Charles Ives’s Fourth Symphony (1912–18) and Rued Langgaard’s Music of the Spheres (1916–18) are two examples from the early 20th century that utilize the dimensions of space within their orchestral compositions. Other significant works of spatial sound include Edgard Varese’s Poeme Electronique inside the Phillips Pavilion, Karlheinz Stockhausen’s Gesang der Junglinge in 1956, John M. Chowning’s Turenas in 1972 and The Simulation of Moving Sound Sources in 1977. Iannis Xenakis’ Hibiki Hana Ma inside the Japanese Steel Federation Pavilion at the 1970 World Expo in Osaka Japan and Curtis Roads’ Spatialization of Sound Particles in 2001 also offer significant advancements to the compositional techniques and processes, as we will describe in the following paragraphs. These works utilize spatial sound in different compositional genres including, orchestral, electroacoustic, and musique concrete.
Edgard Varèse’s Poème électronique commissioned for the Philips Pavilion at the 1958 World’s Fair in Brussels, which will be discussed at length section 2.41, was another exemplar of spatial music. Poème électronique embodied Varèse’s concept of organized sound. Using a custom switching mechanism, the composition (which was on multichannel tape) was spatialized through hundreds of speakers arranged throughout the nine hyperbolic parabolas of the pavilion.
Poème Electronique by Edgard Varèse (1958) and Terretêktorh by Iannis Xenakis (1965)
Terretêktorh by Iannis Xenakis is another spatial sound composition that uses an orchestra. Terretêktorh was inspired by sounds found in nature and composed by creating paths of sound woven in space. For the performance, Xenakis placed the orchestra members and their instruments throughout the audience, allowing a tone or sonic event to travel from one space to another, in front of, behind, or straight through the audience’s space.
Karlheinz Stockhausen’s 1968 spatial composition Musik fur ein Haus is an example of spatial music that is integrated into an architectural setting. In this work, musicians performed inside one of four different rooms on two different floors of a house. Visitors could wander through the different spaces and experience the sonic composition as if it were in a gallery or museum setting. Microphones placed within each room pick up the music being played then project it through loudspeakers in the other rooms. Within a fifth room of the house, one could hear the recorded music from all four rooms simultaneously.
Music fur ein Haus by Karlheinz Stockhausen (1968)
Stockhausen describes his space specific compositions as, “requiring a very special kind of architecture” (Forsyth, 1985) where spatial music is integrated into architectural spaces specifically designed for a compositional purpose. These site specific spaces described by Michael Forsyth, are new designs for music houses that require particular types of architecture made specifically for these site and spatial specific compositions.
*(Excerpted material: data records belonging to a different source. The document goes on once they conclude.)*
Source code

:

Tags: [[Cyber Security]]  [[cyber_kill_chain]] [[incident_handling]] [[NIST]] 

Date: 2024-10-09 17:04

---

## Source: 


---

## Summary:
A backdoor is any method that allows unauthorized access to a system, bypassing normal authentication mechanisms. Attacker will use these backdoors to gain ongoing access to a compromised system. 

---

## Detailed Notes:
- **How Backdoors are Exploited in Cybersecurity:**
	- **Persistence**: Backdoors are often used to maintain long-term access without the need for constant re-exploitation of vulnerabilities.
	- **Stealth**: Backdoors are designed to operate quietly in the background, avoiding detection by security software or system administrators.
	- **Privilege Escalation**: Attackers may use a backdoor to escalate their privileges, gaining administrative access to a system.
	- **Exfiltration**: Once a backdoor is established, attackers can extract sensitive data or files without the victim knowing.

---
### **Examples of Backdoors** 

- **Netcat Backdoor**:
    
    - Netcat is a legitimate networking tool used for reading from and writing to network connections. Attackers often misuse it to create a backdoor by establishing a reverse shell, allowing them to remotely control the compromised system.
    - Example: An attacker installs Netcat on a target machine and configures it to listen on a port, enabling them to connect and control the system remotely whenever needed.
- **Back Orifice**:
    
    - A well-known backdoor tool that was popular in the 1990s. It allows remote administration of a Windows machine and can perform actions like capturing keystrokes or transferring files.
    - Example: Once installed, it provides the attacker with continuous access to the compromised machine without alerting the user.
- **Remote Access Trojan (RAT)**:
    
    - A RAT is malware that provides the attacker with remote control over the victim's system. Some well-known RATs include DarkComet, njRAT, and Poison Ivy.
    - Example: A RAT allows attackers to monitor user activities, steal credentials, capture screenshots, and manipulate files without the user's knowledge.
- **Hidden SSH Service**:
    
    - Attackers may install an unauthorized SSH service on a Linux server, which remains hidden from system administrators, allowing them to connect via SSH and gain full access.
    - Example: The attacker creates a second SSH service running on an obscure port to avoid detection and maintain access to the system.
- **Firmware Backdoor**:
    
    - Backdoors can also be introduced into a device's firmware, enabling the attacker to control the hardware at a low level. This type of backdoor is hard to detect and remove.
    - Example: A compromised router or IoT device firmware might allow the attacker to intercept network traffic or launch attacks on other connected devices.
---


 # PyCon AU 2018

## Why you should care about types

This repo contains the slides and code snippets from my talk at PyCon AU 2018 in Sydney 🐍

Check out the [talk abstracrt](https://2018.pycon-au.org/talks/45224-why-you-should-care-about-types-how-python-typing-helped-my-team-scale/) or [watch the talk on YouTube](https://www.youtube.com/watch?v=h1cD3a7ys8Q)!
One of these spaces Forsyth outlines is made of, “Several small auditoriums each for a particular kind of music…Polyphony of musical characters, even a Polyphony of styles” and a “space where two orchestras would be divided by a wall with mirrors on each side allowing only the conductors of the two orchestras, not the players, to see each other. A listener wanders through a space hearing a multilayered composition as if one were walking through an enormous enlarged score” where the experience might be compared to the paintings of Borsch (Forsyth, 1985) (Cott, 1974).